Published online by Cambridge University Press: 05 July 2011
Introduction
The right to life is fundamental to the UN human rights system. Without it, all other rights would be ‘devoid of meaning’. In this chapter I examine how this right has been interpreted and applied by the UN treaty bodies in particular to respond to the context of violence against women. Like the other chapters, it draws upon jurisprudence from other international and regional courts where relevant. Of the three rights studied in this book, it has attracted the least attention and analysis by international feminist legal scholars, even though it is specifically relevant to women's lives. In many national jurisdictions, in contrast, the right to life has been and remains a site of feminist struggle.

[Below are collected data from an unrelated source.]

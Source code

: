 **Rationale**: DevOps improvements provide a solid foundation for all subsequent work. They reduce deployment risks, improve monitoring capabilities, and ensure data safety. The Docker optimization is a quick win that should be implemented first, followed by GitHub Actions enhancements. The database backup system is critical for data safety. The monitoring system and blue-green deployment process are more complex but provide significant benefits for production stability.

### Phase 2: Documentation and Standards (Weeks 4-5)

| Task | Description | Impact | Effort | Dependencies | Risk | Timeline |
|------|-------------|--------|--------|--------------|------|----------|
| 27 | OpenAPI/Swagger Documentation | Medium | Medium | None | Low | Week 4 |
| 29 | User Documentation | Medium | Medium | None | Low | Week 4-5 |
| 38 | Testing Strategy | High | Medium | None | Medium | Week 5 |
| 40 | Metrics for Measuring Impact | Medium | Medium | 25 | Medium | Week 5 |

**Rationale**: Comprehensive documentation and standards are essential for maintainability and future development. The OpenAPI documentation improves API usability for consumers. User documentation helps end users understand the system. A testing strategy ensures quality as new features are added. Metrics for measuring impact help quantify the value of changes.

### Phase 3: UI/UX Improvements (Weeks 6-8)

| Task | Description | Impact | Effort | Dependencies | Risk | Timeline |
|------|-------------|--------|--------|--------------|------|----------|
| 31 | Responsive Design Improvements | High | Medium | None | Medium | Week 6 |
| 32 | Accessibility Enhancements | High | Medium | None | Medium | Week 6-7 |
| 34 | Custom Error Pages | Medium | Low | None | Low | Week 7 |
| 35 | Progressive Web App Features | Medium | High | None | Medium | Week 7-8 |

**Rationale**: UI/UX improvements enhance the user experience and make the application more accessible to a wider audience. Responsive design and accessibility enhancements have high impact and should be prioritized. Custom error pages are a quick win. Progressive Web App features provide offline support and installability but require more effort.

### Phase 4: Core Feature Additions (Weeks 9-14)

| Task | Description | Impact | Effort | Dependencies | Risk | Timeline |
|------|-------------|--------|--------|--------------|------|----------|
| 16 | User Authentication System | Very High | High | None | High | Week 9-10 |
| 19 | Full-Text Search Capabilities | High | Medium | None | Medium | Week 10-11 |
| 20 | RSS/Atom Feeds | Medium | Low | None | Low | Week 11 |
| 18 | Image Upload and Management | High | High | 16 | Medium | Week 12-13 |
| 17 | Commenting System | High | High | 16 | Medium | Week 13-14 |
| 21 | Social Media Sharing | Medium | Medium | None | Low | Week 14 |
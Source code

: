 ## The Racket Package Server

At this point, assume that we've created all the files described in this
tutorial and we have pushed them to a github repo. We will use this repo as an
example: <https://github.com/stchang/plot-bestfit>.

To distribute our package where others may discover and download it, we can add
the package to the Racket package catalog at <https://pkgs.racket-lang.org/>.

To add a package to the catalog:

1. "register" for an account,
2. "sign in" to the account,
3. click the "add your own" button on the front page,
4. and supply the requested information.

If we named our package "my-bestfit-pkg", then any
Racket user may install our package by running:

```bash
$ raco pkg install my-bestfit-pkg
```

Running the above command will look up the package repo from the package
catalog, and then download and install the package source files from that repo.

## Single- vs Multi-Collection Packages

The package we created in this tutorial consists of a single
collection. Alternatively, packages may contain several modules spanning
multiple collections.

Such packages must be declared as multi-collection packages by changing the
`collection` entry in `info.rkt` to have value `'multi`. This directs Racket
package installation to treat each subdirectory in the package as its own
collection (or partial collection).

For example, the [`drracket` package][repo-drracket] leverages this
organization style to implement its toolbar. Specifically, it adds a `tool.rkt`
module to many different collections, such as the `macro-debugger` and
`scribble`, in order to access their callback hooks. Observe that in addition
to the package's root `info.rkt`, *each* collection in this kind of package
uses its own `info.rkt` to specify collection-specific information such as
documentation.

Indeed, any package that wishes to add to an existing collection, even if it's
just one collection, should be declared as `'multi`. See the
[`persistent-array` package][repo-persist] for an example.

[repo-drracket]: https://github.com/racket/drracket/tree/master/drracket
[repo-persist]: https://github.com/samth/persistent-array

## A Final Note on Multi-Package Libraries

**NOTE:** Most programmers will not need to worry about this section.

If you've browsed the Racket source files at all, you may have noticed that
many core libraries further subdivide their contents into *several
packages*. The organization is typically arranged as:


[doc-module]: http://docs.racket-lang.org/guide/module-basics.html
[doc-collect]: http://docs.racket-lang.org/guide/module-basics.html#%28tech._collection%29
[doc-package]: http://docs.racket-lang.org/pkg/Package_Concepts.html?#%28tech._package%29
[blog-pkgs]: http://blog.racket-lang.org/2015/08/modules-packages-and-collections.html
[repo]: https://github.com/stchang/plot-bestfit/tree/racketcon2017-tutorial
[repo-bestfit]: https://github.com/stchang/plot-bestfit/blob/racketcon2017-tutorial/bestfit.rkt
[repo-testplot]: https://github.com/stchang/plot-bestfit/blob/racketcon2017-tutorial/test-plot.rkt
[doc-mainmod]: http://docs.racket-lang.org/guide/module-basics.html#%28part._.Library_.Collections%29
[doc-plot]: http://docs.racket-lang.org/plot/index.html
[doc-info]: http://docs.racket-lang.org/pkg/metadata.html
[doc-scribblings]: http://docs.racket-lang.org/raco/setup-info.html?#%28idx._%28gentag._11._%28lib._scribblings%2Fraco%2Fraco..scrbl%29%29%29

This chapter begins with an overview of how the right to life is conceived under international law generally, with a specific focus on Article 6 of the International Covenant on Civil and Political Rights (ICCPR). I then consider how it has been extended to apply to particular issues of violence against women. Like the other rights studied in this book, I ask whether it has been an effective guarantor of protection for women against violence. I find that the traditional structure of the international prohibition of Article 6 of the ICCPR favours men's experiences to the extent that they are more likely than women to be subjected to the death penalty, military conscription, or arbitrary deprivation of their lives by the state: the traditional subject matter of the prohibition.